Petra, more reserved than her sister, has a different set of influences altogether. For her, it's John Maeda, Newstoday.com and k10k.com. Where Nicole chooses forms derived from nature and classic font shapes, Petra is more given to working on abstract forms, loading up FreeHand or Illustrator and throwing caution to the wind.
This two-pronged approach has served the duo well. Kapitza currently works with a number of artists on book design and exhibition projects. They regularly collaborate with names such as David Mabb and Volker Eichelmann. Nicole and Petra have also recently worked with artist Janet Hodgson on a book entitled The Pits. The book documents the process of an archaeological dig that took place at Whitefriars, Canterbury. Essentially, the developer, Land Securities, was about to build a shopping centre, but the site turned out to have major archaeological interest. The Pits features Petra's illustrations, based on the shapes of the excavations, in addition to her recreations of elements of the archaeological drawings used by the scientists themselves. "A book isn't just one thing," says Nicole, talking about what makes good book design. "It changes as you go through, and that's what I find interesting."
"We try to think of a concept and how fully that concept stands up," adds Petra, "and usually at some point it just falls into place." "We don't think about the visuals as much," says Nicole.
Keeping it simple
The two also maintain their interactive design skills, with work for, among others, web applications developer Kitsite. Noticeably, Kapitza favours a very simple type of interactive design, with no Flash and plenty of white space. To an extent, this is influenced by Petra's time spent designing content-driven websites for the BBC. "Once you've finished designing, the producer takes over and has to update it," she explains. "If you give them something complicated, it just kind of dissolves."
This is no problem for either Kapitza or its clients, because the sisters have noticed that simple is better these days. "It's almost like going back to the beginning where you're thinking about the user," says Petra. "Now the knowledge is there as well, with usability and accessibility and all that."

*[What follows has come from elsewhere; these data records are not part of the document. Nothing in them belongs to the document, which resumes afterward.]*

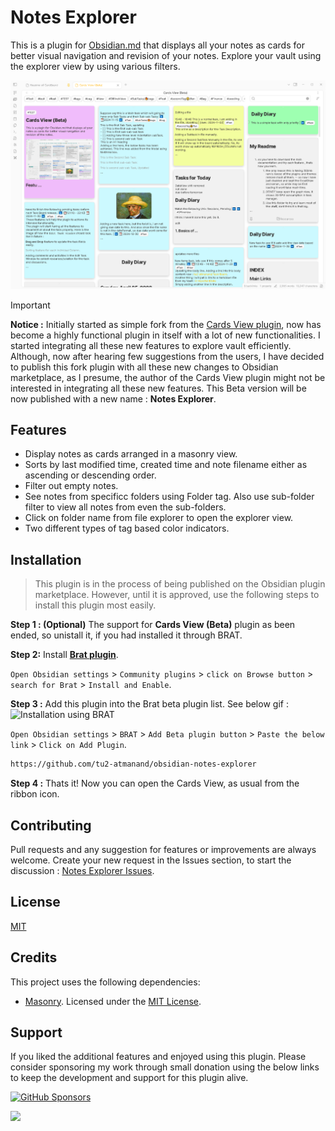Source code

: # Notes Explorer

This is a plugin for [Obsidian.md](https://obsidian.md) that displays all your notes as cards for better visual navigation and revision of your notes. Explore your vault using the explorer view by using various filters.

![Thumbnail](./assets/Thumbnail2.png)

>[!IMPORTANT]
> **Notice :** Initially started as simple fork from the [Cards View plugin](https://github.com/jillro/obsidian-cards-view-plugin), now has become a highly functional plugin in itself with a lot of new functionalities. I started integrating all these new features to explore vault efficiently. Although, now after hearing few suggestions from the users, I have decided to publish this fork plugin with all these new changes to Obsidian marketplace, as I presume, the author of the Cards View plugin might not be interested in integrating all these new features. This Beta version will be now published with a new name : **Notes Explorer**.

## Features

- Display notes as cards arranged in a masonry view.
- Sorts by last modified time, created time and note filename either as ascending or descending order.
- Filter out empty notes.
- See notes from specificc folders using Folder tag. Also use sub-folder filter to view all notes from even the sub-folders.
- Click on folder name from file explorer to open the explorer view.
- Two different types of tag based color indicators.

## Installation

> This plugin is in the process of being published on the Obsidian plugin marketplace. However, until it is approved, use the following steps to install this plugin most easily.

**Step 1 : (Optional)** The support for **Cards View (Beta)** plugin as been ended, so unistall it, if you had installed it through BRAT.

**Step 2:** Install [**Brat plugin**](obsidian://show-plugin?id=obsidian42-brat).

`Open Obsidian settings` > `Community plugins` > `click on Browse button` > `search for Brat` > `Install and Enable`.

**Step 3 :** Add this plugin into the Brat beta plugin list. See below gif :
![Installation using BRAT](./assets/InstallInBRAT.gif)

`Open Obsidian settings` > `BRAT` > `Add Beta plugin button` > `Paste the below link` > `Click on Add Plugin`.

```md
https://github.com/tu2-atmanand/obsidian-notes-explorer
```

**Step 4 :** Thats it! Now you can open the Cards View, as usual from the ribbon icon.

## Contributing

Pull requests and any suggestion for features or improvements are always welcome. Create your new request in the Issues section, to start the discussion : [Notes Explorer Issues](https://github.com/tu2-atmanand/obsidian-notes-explorer).

## License

[MIT](https://choosealicense.com/licenses/mit/)

## Credits

This project uses the following dependencies:

- [Masonry](https://masonry.desandro.com/). Licensed under the [MIT License](https://desandro.mit-license.org/).

## Support

If you liked the additional features and enjoyed using this plugin. Please consider sponsoring my work through small donation using the below links to keep the development and support for this plugin alive.

[![GitHub Sponsors](https://img.shields.io/github/sponsors/tu2-atmanand?label=Sponsor&logo=GitHub%20Sponsors&style=for-the-badge)](https://github.com/sponsors/tu2-atmanand)

<a href="https://www.buymeacoffee.com/tu2_atmanand"><img src="https://img.buymeacoffee.com/button-api/?text=Buy me a book&emoji=📖&slug=tu2_atmanand&button_colour=BD5FFF&font_colour=ffffff&font_family=Cookie&outline_colour=000000&coffee_colour=FFDD00" /></a>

Besides, neither is particularly keen on Flash. "There are better Flash sites now, in catalogues and situations where it makes sense," Nicole concedes. "But still we wait for pictures and I don't have the patience!" Petra adds: "I don't like re-learning navigation all the time. We're HTML-based, so we've got our rules. If it's a good site, that's fine, but if it's really experimental it can be quite annoying."
So what does the future hold for Kapitza? There's another picture font on the way, and Kapitza is set to start up a font foundry and shop of its own. Nicole is keen on picture fonts and has found from research that many aren't up to much. "Doing these picture fonts feels like full circle to me," she says. "That's what I did initially at art college."
And, for now at least, their wanderlust appears sated. They find London, despite its previously mentioned shortcomings, inspirational, especially the East End. There's still plenty of work around, and as the majority of the duo's is derived through word of mouth and by reputation, there's not much else to do except to keep on designing good work. "I think it's something to do with the way graphic design is taught here," says Petra. "It's always exciting."